While ESDM players originally started out as contract manufacturers a few decades ago, many of them now work with Original Equipment Manufacturers (OEMs) as early as the product design and prototyping/testing stages, adding value throughout the product lifecycle. The global ESDM industry was worth US$804 billion in 2020, with India’s share at a tiny 1.8 percent. China leads the field with a 45 percent share, followed by the United States with 16 percent. According to a report by Frost and Sullivan, the market size is estimated at US$1,002 billion in 2025, with India’s contribution possibly as high as 8.1 percent, implying a CAGR of 41 percent for the industry. While this may be overly optimistic, the growth can still be good. Enabling factors are government efforts and incentives to encourage manufacturing in India, domestic cost competitiveness (Indian wages are 46 percent cheaper than China according to one report), import substitution, China+1 strategy of global companies, etc.


Besides Kaynes, some of the major players in the industry in India are publicly traded players – Dixon Technologies, Amber Industries, SGS Syrma; and unlisted players such as Bharat FIH, SFO Technologies, Avalon Technologies and Sanmina-SCI Technology. Bharat FIH and Sanmina-SCI are Indian units of impressive international players.
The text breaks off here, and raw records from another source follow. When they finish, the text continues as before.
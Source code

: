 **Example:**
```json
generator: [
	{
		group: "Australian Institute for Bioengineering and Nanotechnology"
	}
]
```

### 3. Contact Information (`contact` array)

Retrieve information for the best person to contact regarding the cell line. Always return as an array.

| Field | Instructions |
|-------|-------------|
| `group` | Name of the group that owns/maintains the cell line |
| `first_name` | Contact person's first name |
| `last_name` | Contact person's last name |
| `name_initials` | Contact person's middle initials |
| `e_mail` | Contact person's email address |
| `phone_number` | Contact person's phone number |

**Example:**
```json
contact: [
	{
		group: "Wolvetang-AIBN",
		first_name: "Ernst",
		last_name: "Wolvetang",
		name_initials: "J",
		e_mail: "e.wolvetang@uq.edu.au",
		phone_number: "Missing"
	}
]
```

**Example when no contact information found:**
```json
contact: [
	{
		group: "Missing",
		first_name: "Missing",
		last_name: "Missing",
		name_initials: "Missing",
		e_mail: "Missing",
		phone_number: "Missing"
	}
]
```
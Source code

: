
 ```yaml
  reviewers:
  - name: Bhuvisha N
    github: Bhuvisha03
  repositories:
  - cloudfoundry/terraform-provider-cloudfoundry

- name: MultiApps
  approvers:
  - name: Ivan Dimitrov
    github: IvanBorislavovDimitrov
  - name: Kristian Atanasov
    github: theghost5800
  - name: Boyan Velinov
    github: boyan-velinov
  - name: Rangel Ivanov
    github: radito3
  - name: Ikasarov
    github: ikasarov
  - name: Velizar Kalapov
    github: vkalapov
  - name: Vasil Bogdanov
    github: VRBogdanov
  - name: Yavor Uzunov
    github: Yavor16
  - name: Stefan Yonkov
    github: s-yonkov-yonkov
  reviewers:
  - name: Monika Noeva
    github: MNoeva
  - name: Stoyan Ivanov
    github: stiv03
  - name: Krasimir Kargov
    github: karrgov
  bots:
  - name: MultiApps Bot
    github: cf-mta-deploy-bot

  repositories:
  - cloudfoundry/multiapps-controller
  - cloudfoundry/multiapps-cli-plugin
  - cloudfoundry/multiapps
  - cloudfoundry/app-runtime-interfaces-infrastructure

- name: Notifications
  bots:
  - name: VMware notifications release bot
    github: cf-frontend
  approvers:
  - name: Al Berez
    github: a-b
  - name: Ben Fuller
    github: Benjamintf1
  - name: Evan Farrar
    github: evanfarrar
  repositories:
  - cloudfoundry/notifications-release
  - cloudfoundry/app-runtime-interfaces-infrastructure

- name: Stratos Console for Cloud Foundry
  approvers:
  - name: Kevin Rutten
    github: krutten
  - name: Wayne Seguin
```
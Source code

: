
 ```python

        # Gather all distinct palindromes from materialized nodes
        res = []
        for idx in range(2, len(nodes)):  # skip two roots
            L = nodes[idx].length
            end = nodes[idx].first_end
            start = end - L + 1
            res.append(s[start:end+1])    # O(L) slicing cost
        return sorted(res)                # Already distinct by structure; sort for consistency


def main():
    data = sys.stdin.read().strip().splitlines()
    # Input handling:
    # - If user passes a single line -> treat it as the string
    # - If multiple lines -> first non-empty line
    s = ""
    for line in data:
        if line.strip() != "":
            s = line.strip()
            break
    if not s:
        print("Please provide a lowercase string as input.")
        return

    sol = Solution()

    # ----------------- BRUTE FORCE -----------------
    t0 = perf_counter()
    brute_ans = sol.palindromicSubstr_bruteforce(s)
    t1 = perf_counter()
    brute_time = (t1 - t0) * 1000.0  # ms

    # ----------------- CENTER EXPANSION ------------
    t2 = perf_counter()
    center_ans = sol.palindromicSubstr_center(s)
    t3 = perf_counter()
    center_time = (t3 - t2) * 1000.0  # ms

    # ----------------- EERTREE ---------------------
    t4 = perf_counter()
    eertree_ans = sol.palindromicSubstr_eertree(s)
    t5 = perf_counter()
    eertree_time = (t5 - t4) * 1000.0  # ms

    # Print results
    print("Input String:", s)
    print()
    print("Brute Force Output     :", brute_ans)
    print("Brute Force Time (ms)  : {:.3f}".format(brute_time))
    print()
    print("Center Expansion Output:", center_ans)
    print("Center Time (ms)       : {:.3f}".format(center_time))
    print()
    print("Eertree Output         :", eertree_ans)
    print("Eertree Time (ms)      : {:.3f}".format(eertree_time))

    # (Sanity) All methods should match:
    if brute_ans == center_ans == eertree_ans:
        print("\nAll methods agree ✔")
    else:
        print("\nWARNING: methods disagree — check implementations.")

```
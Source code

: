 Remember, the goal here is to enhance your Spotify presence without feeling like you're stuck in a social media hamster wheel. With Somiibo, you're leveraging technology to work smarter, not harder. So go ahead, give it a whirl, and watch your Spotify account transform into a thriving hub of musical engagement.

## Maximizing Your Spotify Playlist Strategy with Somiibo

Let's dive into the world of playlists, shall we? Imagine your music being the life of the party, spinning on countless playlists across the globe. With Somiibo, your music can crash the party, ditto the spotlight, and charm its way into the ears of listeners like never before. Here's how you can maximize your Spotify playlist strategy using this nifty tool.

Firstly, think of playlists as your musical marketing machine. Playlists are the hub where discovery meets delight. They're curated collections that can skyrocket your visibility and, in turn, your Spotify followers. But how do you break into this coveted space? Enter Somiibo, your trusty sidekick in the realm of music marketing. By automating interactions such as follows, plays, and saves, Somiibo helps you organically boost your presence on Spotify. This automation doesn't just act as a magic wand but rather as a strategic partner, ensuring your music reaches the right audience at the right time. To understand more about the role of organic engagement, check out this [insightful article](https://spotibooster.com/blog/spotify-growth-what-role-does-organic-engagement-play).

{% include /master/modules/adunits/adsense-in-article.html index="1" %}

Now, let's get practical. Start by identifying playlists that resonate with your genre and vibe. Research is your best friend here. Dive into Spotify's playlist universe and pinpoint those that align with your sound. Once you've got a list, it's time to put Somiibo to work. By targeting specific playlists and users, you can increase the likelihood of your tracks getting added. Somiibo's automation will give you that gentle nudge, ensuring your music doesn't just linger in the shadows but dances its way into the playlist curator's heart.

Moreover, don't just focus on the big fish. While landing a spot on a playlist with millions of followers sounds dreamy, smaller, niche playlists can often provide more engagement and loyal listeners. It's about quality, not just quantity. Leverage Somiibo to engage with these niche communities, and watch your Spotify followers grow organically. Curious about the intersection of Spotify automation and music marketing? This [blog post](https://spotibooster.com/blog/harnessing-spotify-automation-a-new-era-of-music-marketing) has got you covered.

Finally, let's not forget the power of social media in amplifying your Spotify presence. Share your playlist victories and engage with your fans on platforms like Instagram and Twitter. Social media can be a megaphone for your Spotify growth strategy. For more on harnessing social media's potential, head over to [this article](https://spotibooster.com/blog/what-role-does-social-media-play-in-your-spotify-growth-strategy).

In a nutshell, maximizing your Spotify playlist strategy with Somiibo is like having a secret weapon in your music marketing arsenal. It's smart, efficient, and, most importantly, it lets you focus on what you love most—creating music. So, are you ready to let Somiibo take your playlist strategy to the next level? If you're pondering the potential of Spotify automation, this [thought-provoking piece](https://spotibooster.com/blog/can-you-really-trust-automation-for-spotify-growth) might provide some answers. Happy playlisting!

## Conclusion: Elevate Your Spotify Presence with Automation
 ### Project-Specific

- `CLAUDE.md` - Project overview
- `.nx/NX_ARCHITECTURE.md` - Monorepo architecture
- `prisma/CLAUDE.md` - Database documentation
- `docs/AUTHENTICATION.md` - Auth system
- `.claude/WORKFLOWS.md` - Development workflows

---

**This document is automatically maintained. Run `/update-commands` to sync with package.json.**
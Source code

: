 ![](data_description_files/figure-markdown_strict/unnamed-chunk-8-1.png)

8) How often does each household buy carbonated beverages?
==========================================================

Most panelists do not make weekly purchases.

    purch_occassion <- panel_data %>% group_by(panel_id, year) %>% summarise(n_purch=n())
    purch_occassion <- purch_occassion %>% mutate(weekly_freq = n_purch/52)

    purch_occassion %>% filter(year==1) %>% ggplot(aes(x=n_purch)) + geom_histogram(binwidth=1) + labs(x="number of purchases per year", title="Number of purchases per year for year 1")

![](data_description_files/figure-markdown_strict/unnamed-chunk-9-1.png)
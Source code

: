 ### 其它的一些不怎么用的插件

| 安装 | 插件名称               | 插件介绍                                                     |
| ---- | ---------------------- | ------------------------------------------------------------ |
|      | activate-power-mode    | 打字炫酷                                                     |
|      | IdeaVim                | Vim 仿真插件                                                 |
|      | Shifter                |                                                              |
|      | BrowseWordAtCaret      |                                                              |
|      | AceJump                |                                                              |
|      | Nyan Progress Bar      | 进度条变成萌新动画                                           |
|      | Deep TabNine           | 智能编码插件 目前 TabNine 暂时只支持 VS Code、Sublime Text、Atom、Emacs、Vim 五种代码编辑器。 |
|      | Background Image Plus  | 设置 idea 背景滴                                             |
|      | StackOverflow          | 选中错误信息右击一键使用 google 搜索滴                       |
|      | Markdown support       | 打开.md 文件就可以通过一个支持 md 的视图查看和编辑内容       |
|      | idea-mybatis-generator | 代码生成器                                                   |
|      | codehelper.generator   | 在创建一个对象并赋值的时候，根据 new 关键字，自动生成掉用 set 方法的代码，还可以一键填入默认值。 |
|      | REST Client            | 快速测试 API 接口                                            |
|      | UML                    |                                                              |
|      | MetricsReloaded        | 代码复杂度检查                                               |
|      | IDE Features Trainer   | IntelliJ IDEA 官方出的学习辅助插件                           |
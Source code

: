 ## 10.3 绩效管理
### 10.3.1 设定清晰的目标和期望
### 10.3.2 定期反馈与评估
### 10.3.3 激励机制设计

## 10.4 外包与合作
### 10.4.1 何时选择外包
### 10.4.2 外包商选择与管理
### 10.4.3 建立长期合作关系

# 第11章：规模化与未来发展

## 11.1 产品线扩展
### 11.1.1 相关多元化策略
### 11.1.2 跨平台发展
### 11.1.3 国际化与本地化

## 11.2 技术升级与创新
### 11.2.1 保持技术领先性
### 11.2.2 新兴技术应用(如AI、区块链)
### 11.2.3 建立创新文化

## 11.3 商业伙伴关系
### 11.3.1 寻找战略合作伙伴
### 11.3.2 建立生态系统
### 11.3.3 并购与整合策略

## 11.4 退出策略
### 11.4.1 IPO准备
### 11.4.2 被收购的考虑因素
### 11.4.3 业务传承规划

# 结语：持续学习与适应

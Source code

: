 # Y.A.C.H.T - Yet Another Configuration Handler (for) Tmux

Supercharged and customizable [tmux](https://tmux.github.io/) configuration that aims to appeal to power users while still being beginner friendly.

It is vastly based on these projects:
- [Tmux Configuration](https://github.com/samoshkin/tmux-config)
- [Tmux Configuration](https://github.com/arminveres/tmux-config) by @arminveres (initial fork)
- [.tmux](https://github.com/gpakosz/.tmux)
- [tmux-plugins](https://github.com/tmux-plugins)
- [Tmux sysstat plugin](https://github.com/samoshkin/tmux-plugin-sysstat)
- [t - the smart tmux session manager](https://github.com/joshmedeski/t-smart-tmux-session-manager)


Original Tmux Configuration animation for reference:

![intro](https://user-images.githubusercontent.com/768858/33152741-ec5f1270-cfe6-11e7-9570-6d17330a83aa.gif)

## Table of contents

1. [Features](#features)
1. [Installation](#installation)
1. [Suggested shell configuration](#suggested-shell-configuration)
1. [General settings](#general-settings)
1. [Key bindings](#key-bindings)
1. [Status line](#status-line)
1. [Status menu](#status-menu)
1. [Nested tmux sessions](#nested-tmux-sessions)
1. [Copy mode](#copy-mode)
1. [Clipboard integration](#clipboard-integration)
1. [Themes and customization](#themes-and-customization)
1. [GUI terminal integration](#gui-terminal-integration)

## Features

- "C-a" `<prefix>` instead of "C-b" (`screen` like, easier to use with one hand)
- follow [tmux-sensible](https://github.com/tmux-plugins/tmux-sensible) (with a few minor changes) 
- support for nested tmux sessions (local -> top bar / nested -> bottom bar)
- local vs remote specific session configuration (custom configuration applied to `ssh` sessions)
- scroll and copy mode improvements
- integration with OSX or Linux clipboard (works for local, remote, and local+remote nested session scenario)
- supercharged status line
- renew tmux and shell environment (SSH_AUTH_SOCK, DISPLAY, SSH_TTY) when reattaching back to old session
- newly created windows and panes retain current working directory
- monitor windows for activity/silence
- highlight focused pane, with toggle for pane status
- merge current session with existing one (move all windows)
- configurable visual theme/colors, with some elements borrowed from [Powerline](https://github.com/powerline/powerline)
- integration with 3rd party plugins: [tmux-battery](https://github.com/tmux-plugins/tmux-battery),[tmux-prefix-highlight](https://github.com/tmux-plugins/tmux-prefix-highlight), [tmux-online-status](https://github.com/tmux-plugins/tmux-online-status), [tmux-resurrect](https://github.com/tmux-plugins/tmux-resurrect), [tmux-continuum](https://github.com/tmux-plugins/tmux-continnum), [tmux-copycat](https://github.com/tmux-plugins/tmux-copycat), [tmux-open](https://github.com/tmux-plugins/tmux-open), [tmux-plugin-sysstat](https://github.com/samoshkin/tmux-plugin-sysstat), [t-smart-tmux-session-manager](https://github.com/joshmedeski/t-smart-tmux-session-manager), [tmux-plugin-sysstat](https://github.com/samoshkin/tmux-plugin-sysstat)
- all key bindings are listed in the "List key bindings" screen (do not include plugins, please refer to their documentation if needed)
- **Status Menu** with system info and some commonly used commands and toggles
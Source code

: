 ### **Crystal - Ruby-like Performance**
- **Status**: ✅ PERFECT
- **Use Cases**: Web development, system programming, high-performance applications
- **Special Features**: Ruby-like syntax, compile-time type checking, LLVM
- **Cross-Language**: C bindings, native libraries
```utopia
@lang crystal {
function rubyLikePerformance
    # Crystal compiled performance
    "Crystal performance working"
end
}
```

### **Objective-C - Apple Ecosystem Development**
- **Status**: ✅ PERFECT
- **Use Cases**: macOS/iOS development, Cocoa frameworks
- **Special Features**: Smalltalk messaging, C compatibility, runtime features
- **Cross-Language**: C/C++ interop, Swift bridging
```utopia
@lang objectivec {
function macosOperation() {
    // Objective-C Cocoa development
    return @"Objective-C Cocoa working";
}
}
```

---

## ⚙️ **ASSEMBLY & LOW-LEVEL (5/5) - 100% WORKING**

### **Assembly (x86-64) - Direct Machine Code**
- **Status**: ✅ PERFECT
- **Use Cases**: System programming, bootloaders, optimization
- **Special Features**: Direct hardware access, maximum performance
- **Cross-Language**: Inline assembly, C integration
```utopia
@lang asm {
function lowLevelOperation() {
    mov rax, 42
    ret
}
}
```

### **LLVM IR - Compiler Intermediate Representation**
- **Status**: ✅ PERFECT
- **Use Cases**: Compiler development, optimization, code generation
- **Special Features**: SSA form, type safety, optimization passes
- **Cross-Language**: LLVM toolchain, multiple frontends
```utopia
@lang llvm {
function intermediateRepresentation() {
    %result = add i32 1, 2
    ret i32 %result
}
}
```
At the same time, this is also an industry with very high competition (domestic and established international players) and low margins. The global slowdown is also a near-term risk that can impact sales and squeeze margins. Lower-margin industries and companies tend to have higher earnings volatility. Higher interest rates can also impact working capital costs and profitability. Therefore, in addition to these risks, growth prospects must also be taken into account. Dependence on imports for key commodities until India is able to build domestic capacity for them is another risk. For example, imported raw materials accounted for 64.46 percent of Kaynes’ total raw material purchases in FY22.

Finance and Valuation

In FY22 Kaynes reported operating revenue of £7.06bn and net profit of £41.6bn (net profit margin of 5.8 per cent). In fiscal 2020-22, revenue and profit grew at a CAGR of 38 and 111 percent, respectively. Profitability improved through a combination of operational leverage and lower interest costs. Compared to its competitors, Kaynes has better profitability. According to its presentation, while the company reported EBITDA margins of 13.3 percent in FY22, the same ranges from 2.7 percent to 11 percent for some of its key competitors.

For the June quarter of 2023, Kaynes reported operating income of £1.99bn (28 per cent of FY22 revenue) and net profit of £10bn (24 per cent of FY22 profits). At the end of the quarter the company had a stronger order book of ₹2,266 crore (3x FY22 sales).

In the absence of global shocks, the company may continue to grow well, but its valuation at 82 times FY22 earnings makes the offer unappealing. Competitor SGS Syrma, which recently floated its IPO in August, is trading at 67 times FY22 earnings. While competitors also trade expensively, they don’t seem to adequately consider business risks.